Once the Dutch oven is over the coals, it must be cooked all the way through. Make sure you cover all the edges with coals and cover above. Line some aluminum foil on top of the coals so that little wet dirt won’t choke the coals.
The ground may be wet, cold dirt. Make sure all the edges are sealed to keep all the heat in the hole. If smoke comes out somewhere, it’s not sealed well.
3 hours of baking will do. Thats about an hour per 2 lbs of turkey. With a temperature of at least 165 degrees or over. You can lift the pot now. Let the juice drain from the turkey. Slice it. Itll be soft, juicy, and tender.

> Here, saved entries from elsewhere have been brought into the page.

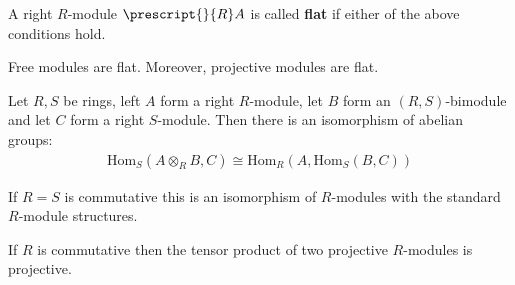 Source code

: \documentclass{memoir}
\begin{document}
\begin{defn}
	A right \(R\)-module \(\prescript{}{R}A\) is called \textbf{flat} if either of the above conditions hold.
\end{defn}

\begin{cor}
	Free modules are flat. Moreover, projective modules are flat.
\end{cor}

\begin{exmp}
	
\end{exmp}

\begin{thm}
	Let \(R,S\) be rings, left \(A\) form a right \(R\)-module, let \(B\) form an \((R,S)\)-bimodule and let \(C\) form a right \(S\)-module. Then there is an isomorphism of abelian groups:
	\begin{align*}
		\textrm{Hom}_S(A \otimes_R B, C) \cong \textrm{Hom}_R(A, \textrm{Hom}_S(B,C))
	\end{align*}
\end{thm}
If \(R=S\) is commutative this is an isomorphism of \(R\)-modules with the standard \(R\)-module structures.

\begin{cor}
	If \(R\) is commutative then the tensor product of two projective \(R\)-modules is projective.
\end{cor}
\end{document}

Cooking Turkey in Dutch Oven Recipe
Turkey is a lean bird, especially its breast meat. The lack of fat easily makes the meat dry and tough. Brine the Dutch oven turkey in a solution of salt and water to give it moisture and flavor. Put salt, dried herbs, and spices. The salt breaks down its proteins and makes the turkey more tender. Leave this in the fridge for a little over 10 hours. Remove from the fridge, 1 to 2 hours before cooking.
Note: brine only turkeys that are not pre-salted or labeled “enhanced”, or “kosher”.
To achieve this balance, let the turkey be covered and uncovered:
- To keep your turkey from drying out, it is best to cover it for the majority of the cooking process.
When roasting a turkey under cover, recipes frequently suggest adding a cup of water or broth halfway through. The liquid gently steams your turkey. Just make sure you remove the cover for the last 30 minutes before the turkey’s roasted. So the skin comes out crispy.
- Preheat the oven for 1/2 hour before cooking it.
- Heat the turkey stock in a saucepan.
- Carefully pour the liquid around the turkey, not on top of it, so as not to remove the butter and seasoning.
- Place the lid cover. Put the pot in the oven.
- Roast the turkey for 1 hour.
- Remove the lid. Roast for an additional thirty minutes, or until the internal temperature reaches 165°F (74°C). Until the skin becomes golden brown and crispy.
- The roasting time may seem short. You may be accustomed to spending many hours roasting turkeys. The brining and the Dutch oven help lessen cooking time.
- Give it a rest of 30 minutes. Carve. Serve with gravy.